Roger, This looks interesting. I like the idea of having an intermediate file you can correct before generating the HTML. I'm still plugging away at the Bhagavata Purana text file, but when its done it should be a good test for your conversion. It has family trees, tables, footnotes, poetry and who knows what else. James Simmons On Wed, Jan 4, 2012 at 6:22 AM, Roger Frank <rfrank@rfrank.net> wrote:
When I look at a page from a book, I can figure out what is poetry, what is a block quote, what is a chapter title, and so forth. I got to thinking: if I can do that, why can't a computer? How powerful it would be, especially for a new post processor, if all they had to do was get the text to match the book and have the computer make all the decisions to make the HTML and other formats! I've been experimenting with that and have generated a few books for PG using a “zero" markup language.
The books I work on tend to be simple and the computer doesn't have to think very hard to recognize the typographical constructions. Thanks to BB for his test-suite-2012.txt file, which is a good collection of what my generator should handle. I have some coding to do to be able to handle the more complicated situations.
For those that are interested in technical details, here is more information. The way I did this was to generate an intermediate file showing results of the analysis by the computer. Here is a paragraph from the intermediate file:
p | It was not Sammy who awoke the next time, but p | Tess. She became wide awake in a moment, hearing p | a sound from somewhere outside of the cave. p | She sat up to hear it repeated.
and here is poetry:
v | “‘Katie Beardie had a grice, v | It could skate upon the ice; v | Wasna that a dainty grice? v | Dance, Katie Beardie!
This allows me to see how accurate the program is and adjust the coding appropriately. The marks in the left column describe the text in the right column, and then this file generates the HTML or other output formats. As of now, it's a two-step process: generating the input file marked up as shown above and then generating the output files. A key point here is that everything to the right of the vertical bar is text exactly as a non-technical post-processor would want to produce it. There is essentially no markup to the right of the vertical bar.
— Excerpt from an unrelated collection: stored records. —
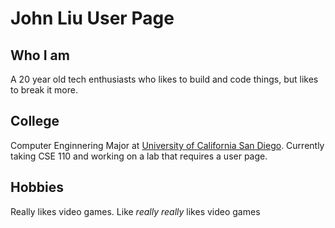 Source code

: # John Liu User Page
## Who I am
A 20 year old tech enthusiasts who likes to build and code things, but likes to break it more.
## College
Computer Enginnering Major at [University of California San Diego](ucsd.edu).
Currently taking CSE 110 and working on a lab that requires a user page.
## Hobbies
Really likes video games. Like *really really* likes video games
To contrast this to what I think it would be in z.m.l., consider a signature line on a letter that is in a block quote, which is fairly common in the books I work on. With "zero" markup, everything to the right of the vertical bar would be just as it appeared in the original book. In the left margin would be "b-0" which means the computer decided it was a block quote and right justified, indented by 0 spaces. In z.m.l., I believe this would have been "~tab~~tab~~tab~name~tab~." I believe that for many people who might try post-processing, the simpler form is more approachable.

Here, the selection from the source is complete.